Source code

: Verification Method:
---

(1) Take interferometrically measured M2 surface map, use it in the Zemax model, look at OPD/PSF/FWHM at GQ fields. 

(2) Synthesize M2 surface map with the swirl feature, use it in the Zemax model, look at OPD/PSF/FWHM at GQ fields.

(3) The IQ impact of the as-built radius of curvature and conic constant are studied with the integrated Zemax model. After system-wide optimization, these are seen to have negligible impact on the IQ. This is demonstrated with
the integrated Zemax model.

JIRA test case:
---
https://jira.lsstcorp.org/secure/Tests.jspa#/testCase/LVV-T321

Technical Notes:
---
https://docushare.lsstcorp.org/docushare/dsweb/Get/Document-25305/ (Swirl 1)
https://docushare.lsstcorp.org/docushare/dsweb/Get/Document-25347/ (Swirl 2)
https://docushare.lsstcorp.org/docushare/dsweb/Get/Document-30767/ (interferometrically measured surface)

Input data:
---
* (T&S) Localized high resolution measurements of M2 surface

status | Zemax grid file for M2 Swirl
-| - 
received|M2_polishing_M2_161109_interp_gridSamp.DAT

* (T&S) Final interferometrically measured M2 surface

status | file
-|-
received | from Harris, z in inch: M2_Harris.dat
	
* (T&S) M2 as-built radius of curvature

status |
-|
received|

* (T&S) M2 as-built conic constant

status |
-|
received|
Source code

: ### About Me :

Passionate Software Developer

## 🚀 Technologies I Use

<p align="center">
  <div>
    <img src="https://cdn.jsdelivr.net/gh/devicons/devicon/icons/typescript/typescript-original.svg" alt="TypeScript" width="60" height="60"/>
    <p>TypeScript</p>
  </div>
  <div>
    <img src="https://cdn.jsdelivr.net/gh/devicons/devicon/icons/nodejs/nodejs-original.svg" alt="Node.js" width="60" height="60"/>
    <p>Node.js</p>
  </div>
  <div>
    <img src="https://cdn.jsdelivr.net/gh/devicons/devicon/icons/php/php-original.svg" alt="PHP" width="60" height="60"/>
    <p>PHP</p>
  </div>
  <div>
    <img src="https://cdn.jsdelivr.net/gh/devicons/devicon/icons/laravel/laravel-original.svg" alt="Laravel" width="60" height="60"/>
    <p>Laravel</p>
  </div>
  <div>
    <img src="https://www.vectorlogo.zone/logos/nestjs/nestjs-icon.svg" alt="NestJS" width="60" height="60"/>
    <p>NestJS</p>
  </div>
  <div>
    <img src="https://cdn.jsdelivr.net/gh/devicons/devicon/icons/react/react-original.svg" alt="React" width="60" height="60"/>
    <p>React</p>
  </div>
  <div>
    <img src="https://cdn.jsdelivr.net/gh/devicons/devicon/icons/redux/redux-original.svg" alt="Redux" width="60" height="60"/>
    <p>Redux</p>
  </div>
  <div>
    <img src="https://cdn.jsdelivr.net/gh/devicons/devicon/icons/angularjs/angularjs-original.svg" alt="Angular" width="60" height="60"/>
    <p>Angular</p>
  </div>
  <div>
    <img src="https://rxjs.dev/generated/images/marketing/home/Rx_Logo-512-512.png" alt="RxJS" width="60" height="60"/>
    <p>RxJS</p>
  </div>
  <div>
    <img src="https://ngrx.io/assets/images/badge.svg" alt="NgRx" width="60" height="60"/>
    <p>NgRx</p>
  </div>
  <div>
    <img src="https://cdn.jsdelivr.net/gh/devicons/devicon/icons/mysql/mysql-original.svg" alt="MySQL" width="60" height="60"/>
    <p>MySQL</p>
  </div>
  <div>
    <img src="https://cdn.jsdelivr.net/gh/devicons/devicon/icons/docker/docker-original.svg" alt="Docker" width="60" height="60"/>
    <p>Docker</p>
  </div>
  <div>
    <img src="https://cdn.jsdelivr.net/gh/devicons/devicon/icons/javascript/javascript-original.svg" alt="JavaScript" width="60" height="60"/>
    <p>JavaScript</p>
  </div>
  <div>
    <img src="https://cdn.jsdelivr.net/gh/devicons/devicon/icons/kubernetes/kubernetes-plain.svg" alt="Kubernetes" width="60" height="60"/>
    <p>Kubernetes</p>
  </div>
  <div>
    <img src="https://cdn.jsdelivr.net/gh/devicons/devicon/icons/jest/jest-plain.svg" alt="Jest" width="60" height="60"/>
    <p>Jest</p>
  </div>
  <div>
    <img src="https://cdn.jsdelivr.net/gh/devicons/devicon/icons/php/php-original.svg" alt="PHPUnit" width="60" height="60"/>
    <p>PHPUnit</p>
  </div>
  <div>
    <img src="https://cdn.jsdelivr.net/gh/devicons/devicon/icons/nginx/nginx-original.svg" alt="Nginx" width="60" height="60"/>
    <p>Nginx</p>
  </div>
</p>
════════
- EXERCISE DETAILS -
Every entry needs to be retyped exactly.

- WORKED SOLUTION -
Source code

: Verification Method:
---

(1) Take interferometrically measured M2 surface map, use it in the Zemax model, look at OPD/PSF/FWHM at GQ fields. 

(2) Synthesize M2 surface map with the swirl feature, use it in the Zemax model, look at OPD/PSF/FWHM at GQ fields.

(3) The IQ impact of the as-built radius of curvature and conic constant are studied with the integrated Zemax model. After system-wide optimization, these are seen to have negligible impact on the IQ. This is demonstrated with
the integrated Zemax model.

JIRA test case:
---
https://jira.lsstcorp.org/secure/Tests.jspa#/testCase/LVV-T321

Technical Notes:
---
https://docushare.lsstcorp.org/docushare/dsweb/Get/Document-25305/ (Swirl 1)
https://docushare.lsstcorp.org/docushare/dsweb/Get/Document-25347/ (Swirl 2)
https://docushare.lsstcorp.org/docushare/dsweb/Get/Document-30767/ (interferometrically measured surface)

Input data:
---
* (T&S) Localized high resolution measurements of M2 surface

status | Zemax grid file for M2 Swirl
-| - 
received|M2_polishing_M2_161109_interp_gridSamp.DAT

* (T&S) Final interferometrically measured M2 surface

status | file
-|-
received | from Harris, z in inch: M2_Harris.dat
	
* (T&S) M2 as-built radius of curvature

status |
-|
received|

* (T&S) M2 as-built conic constant

status |
-|
received|
Source code

: ### About Me :

Passionate Software Developer

## 🚀 Technologies I Use

<p align="center">
  <div>
    <img src="https://cdn.jsdelivr.net/gh/devicons/devicon/icons/typescript/typescript-original.svg" alt="TypeScript" width="60" height="60"/>
    <p>TypeScript</p>
  </div>
  <div>
    <img src="https://cdn.jsdelivr.net/gh/devicons/devicon/icons/nodejs/nodejs-original.svg" alt="Node.js" width="60" height="60"/>
    <p>Node.js</p>
  </div>
  <div>
    <img src="https://cdn.jsdelivr.net/gh/devicons/devicon/icons/php/php-original.svg" alt="PHP" width="60" height="60"/>
    <p>PHP</p>
  </div>
  <div>
    <img src="https://cdn.jsdelivr.net/gh/devicons/devicon/icons/laravel/laravel-original.svg" alt="Laravel" width="60" height="60"/>
    <p>Laravel</p>
  </div>
  <div>
    <img src="https://www.vectorlogo.zone/logos/nestjs/nestjs-icon.svg" alt="NestJS" width="60" height="60"/>
    <p>NestJS</p>
  </div>
  <div>
    <img src="https://cdn.jsdelivr.net/gh/devicons/devicon/icons/react/react-original.svg" alt="React" width="60" height="60"/>
    <p>React</p>
  </div>
  <div>
    <img src="https://cdn.jsdelivr.net/gh/devicons/devicon/icons/redux/redux-original.svg" alt="Redux" width="60" height="60"/>
    <p>Redux</p>
  </div>
  <div>
    <img src="https://cdn.jsdelivr.net/gh/devicons/devicon/icons/angularjs/angularjs-original.svg" alt="Angular" width="60" height="60"/>
    <p>Angular</p>
  </div>
  <div>
    <img src="https://rxjs.dev/generated/images/marketing/home/Rx_Logo-512-512.png" alt="RxJS" width="60" height="60"/>
    <p>RxJS</p>
  </div>
  <div>
    <img src="https://ngrx.io/assets/images/badge.svg" alt="NgRx" width="60" height="60"/>
    <p>NgRx</p>
  </div>
  <div>
    <img src="https://cdn.jsdelivr.net/gh/devicons/devicon/icons/mysql/mysql-original.svg" alt="MySQL" width="60" height="60"/>
    <p>MySQL</p>
  </div>
  <div>
    <img src="https://cdn.jsdelivr.net/gh/devicons/devicon/icons/docker/docker-original.svg" alt="Docker" width="60" height="60"/>
    <p>Docker</p>
  </div>
  <div>
    <img src="https://cdn.jsdelivr.net/gh/devicons/devicon/icons/javascript/javascript-original.svg" alt="JavaScript" width="60" height="60"/>
    <p>JavaScript</p>
  </div>
  <div>
    <img src="https://cdn.jsdelivr.net/gh/devicons/devicon/icons/kubernetes/kubernetes-plain.svg" alt="Kubernetes" width="60" height="60"/>
    <p>Kubernetes</p>
  </div>
  <div>
    <img src="https://cdn.jsdelivr.net/gh/devicons/devicon/icons/jest/jest-plain.svg" alt="Jest" width="60" height="60"/>
    <p>Jest</p>
  </div>
  <div>
    <img src="https://cdn.jsdelivr.net/gh/devicons/devicon/icons/php/php-original.svg" alt="PHPUnit" width="60" height="60"/>
    <p>PHPUnit</p>
  </div>
  <div>
    <img src="https://cdn.jsdelivr.net/gh/devicons/devicon/icons/nginx/nginx-original.svg" alt="Nginx" width="60" height="60"/>
    <p>Nginx</p>
  </div>
</p>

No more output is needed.